Brocade now has two tier one server vendor qualifications for its HBAs. However, the HBA future is seen as a transition to Converged Network Adapters (CNAs). These run the Fibre Channel over Ethernet (FCoE) protocol and connect to Ethernet switches, such as Brocade's 8000 FCoE switch, the one being OEM'd by HP.
This is a multiprotocol, layer 2, top-of-rack FCoE switch with 24 X 10GBitE Converged Enhanced Ethernet (CEE) ports and eight 8GBit/s FC ports. Brocade's CNAs are not included in the HP agreement.
IBM, which is OEM'ing NetIron and FastIron Ethernet switches from Brocade's acquired Foundry operation, has not said anything about taking the 8000 switch, and has not qualified Brocade's CNAs.
Both Emulex and QLogic are offering and rapidly developing CNA products, with Emulex announcing today that HP has qualified its CNAs for its ProLiant servers and MSA, EVA and XP arrays. The Emulex CNAs are compatible with both Cisco and Brocade FCoE-based switches.
Emulex is defending itself aggressively against a hostile takeover from Ethernet switch vendor Broadcom, which is viewed as Broadcom's attempt to buy in FCoE technology. This HP qualification may well be used by Emulex to support its assertion that the Broadcom bid greatly undervalues the company.

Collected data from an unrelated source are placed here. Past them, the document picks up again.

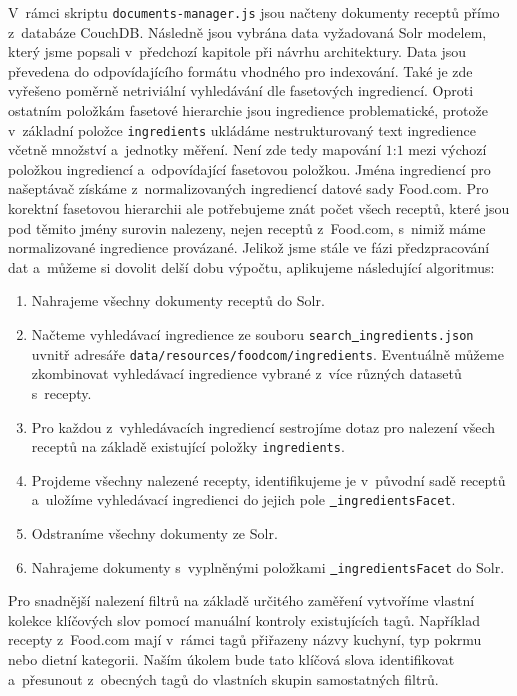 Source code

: V~rámci skriptu \texttt{documents-manager.js} jsou načteny dokumenty receptů přímo z~databáze CouchDB. Následně jsou vybrána data vyžadovaná Solr modelem, který jsme popsali v~předchozí kapitole při návrhu architektury. Data jsou převedena do odpovídajícího formátu vhodného pro indexování. Také je zde vyřešeno poměrně netriviální vyhledávání dle fasetových ingrediencí. Oproti ostatním položkám fasetové hierarchie jsou ingredience problematické, protože v~základní položce \texttt{ingredients} ukládáme nestrukturovaný text ingredience včetně množství a~jednotky měření. Není zde tedy mapování $1$:$1$ mezi výchozí položkou ingrediencí a~odpovídající fasetovou položkou. Jména ingrediencí pro našeptávač získáme z~normalizovaných ingrediencí datové sady Food.com. Pro korektní fasetovou hierarchii ale potřebujeme znát počet všech receptů, které jsou pod těmito jmény surovin nalezeny, nejen receptů z~Food.com, s~nimiž máme normalizované ingredience provázané. Jelikož jsme stále ve fázi předzpracování dat a~můžeme si dovolit delší dobu výpočtu, aplikujeme následující algoritmus:
\begin{enumerate}
    \item Nahrajeme všechny dokumenty receptů do Solr.
    \item Načteme vyhledávací ingredience ze souboru \texttt{search\underline{{ }}ingredients.json} uvnitř adresáře \texttt{data/resources/foodcom/ingredients}. Eventuálně můžeme zkombinovat vyhledávací ingredience vybrané z~více různých datasetů s~recepty.
    \item Pro každou z~vyhledávacích ingrediencí sestrojíme dotaz pro nalezení všech receptů na základě existující položky \texttt{ingredients}.
    \item Projdeme všechny nalezené recepty, identifikujeme je v~původní sadě receptů a~uložíme vyhledávací ingredienci do jejich pole \texttt{\underline{{ }}ingredientsFacet}.
    \item Odstraníme všechny dokumenty ze Solr.
    \item Nahrajeme dokumenty s~vyplněnými položkami \texttt{\underline{{ }}ingredientsFacet} do Solr.
\end{enumerate}

Pro snadnější nalezení filtrů na základě určitého zaměření vytvoříme vlastní kolekce klíčových slov pomocí manuální kontroly existujících tagů. Například recepty z~Food.com mají v~rámci tagů přiřazeny názvy kuchyní, typ pokrmu nebo dietní kategorii. Naším úkolem bude tato klíčová slova identifikovat a~přesunout z~obecných tagů do vlastních skupin samostatných filtrů.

QLogic announced IBM will use its 8100 CNA to provide FCoE connectivity on various rack and tower servers late last month.
It looks as if Brocade is lagging behind its competitors in the CNA qualification stakes, but it is early days in the FCoE market, with 2011 reckoned to the year when real deployments will start. ®
FCoE Reality? Really?
The Register should evaluate the real technology behind FCoE. It's a ruse. The real value was common software stacks from the Duopoly of Q & E. But, in reality, the stacks are being rewritten for Ethernet chips, thereby killing the value of the compatibility matrix of FC.

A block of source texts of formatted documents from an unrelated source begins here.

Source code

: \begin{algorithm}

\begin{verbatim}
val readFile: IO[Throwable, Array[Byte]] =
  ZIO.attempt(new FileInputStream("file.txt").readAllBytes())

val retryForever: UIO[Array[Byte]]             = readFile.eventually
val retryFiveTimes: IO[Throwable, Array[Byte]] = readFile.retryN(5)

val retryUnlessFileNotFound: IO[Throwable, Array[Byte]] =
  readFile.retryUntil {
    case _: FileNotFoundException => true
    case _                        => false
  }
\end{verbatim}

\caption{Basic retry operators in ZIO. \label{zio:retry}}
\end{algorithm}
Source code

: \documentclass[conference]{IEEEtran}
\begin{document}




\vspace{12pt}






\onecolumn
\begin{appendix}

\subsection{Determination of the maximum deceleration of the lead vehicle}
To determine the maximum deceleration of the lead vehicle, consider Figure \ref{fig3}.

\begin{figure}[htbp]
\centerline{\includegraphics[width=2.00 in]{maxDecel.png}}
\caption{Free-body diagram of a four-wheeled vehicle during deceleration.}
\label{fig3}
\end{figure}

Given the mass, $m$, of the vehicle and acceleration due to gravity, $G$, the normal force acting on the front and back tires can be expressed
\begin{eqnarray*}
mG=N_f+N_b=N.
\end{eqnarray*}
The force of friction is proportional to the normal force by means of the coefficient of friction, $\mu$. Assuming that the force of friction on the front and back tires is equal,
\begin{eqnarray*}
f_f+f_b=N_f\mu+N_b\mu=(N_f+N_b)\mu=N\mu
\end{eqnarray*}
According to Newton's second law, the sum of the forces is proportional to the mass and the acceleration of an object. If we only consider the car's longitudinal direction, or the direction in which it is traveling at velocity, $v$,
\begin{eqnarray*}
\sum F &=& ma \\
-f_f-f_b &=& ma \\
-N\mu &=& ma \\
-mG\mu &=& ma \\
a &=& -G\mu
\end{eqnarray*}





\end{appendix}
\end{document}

Ethernet is supposed to be cheap and ubiquitous. The world doesn't need yet another expensive HBA and a new protocol. Customers will not adopt, at least not for a long time to come.

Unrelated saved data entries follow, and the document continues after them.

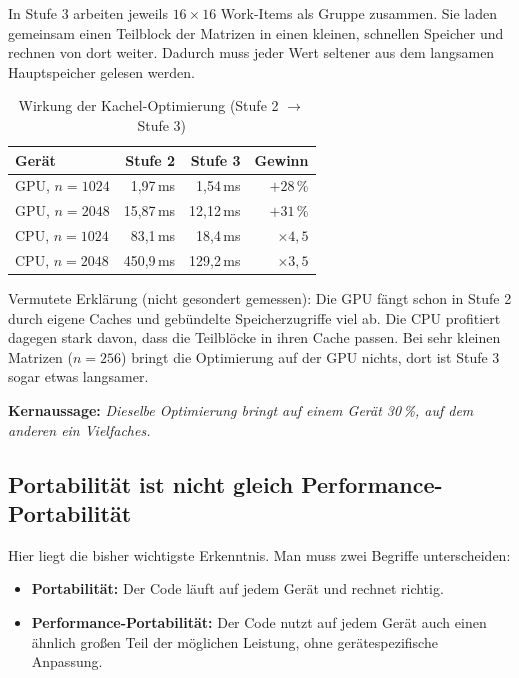 \documentclass[11pt]{article}
\newcommand{\kernaussage}[1]{\par\smallskip\noindent\textbf{Kernaussage:} \emph{#1}\par\smallskip}
\begin{document}
In Stufe 3 arbeiten jeweils $16 \times 16$ Work-Items als Gruppe
zusammen. Sie laden gemeinsam einen Teilblock der Matrizen in einen
kleinen, schnellen Speicher und rechnen von dort weiter. Dadurch muss
jeder Wert seltener aus dem langsamen Hauptspeicher gelesen werden.

\begin{table}[h]
\centering
\begin{tabular}{@{}lrrr@{}}
\toprule
\textbf{Gerät} & \textbf{Stufe 2} & \textbf{Stufe 3} & \textbf{Gewinn} \\
\midrule
GPU, $n = 1024$ & 1{,}97\,ms & 1{,}54\,ms & $+28\,\%$ \\
GPU, $n = 2048$ & 15{,}87\,ms & 12{,}12\,ms & $+31\,\%$ \\
CPU, $n = 1024$ & 83{,}1\,ms & 18{,}4\,ms & $\times 4{,}5$ \\
CPU, $n = 2048$ & 450{,}9\,ms & 129{,}2\,ms & $\times 3{,}5$ \\
\bottomrule
\end{tabular}
\caption{Wirkung der Kachel-Optimierung (Stufe 2 $\rightarrow$ Stufe 3)}
\end{table}

Vermutete Erklärung (nicht gesondert gemessen): Die GPU fängt schon in
Stufe 2 durch eigene Caches und gebündelte Speicherzugriffe viel ab. Die
CPU profitiert dagegen stark davon, dass die Teilblöcke in ihren Cache
passen. Bei sehr kleinen Matrizen ($n = 256$) bringt die Optimierung auf
der GPU nichts, dort ist Stufe 3 sogar etwas langsamer.

\kernaussage{Dieselbe Optimierung bringt auf einem Gerät 30\,\%, auf dem anderen
ein Vielfaches.}

\subsection{Portabilität ist nicht gleich Performance-Portabilität}

Hier liegt die bisher wichtigste Erkenntnis. Man muss zwei Begriffe
unterscheiden:

\begin{itemize}
    \item \textbf{Portabilität:} Der Code läuft auf jedem Gerät und
    rechnet richtig.
    \item \textbf{Performance-Portabilität:} Der Code nutzt auf jedem Gerät
    auch einen ähnlich großen Teil der möglichen Leistung, ohne
    gerätespezifische Anpassung.
\end{itemize}
\end{document}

Converged networks have been happening for nearly 20 years with NAS and iSCSI. Maintaining compatibility and interoperability through TCP/IP is the right answer. Qlogic and Emulex don't like that answer because they can't make 70pts of gross margin on Ethernet.
Keep it simple!
IBM is supporting Brocade CNA
IBM is supporting both QLogic and Brocade CNAs for its System x servers. That makes Brocade equal to QLogic and Emulex in server vendor CNA qualification terms.
Willy waving stats
--"This claim is based on Brocade's assertion that its HBAs extend ProLiant I/O performance "to an industry-best" 500,000 IOPS per port, and that "Brocade HBAs provide twice the throughput of competing products."--
That's only enough IOPS for 4,000 (10K rpm) disks. Gee, do you think that will be enough?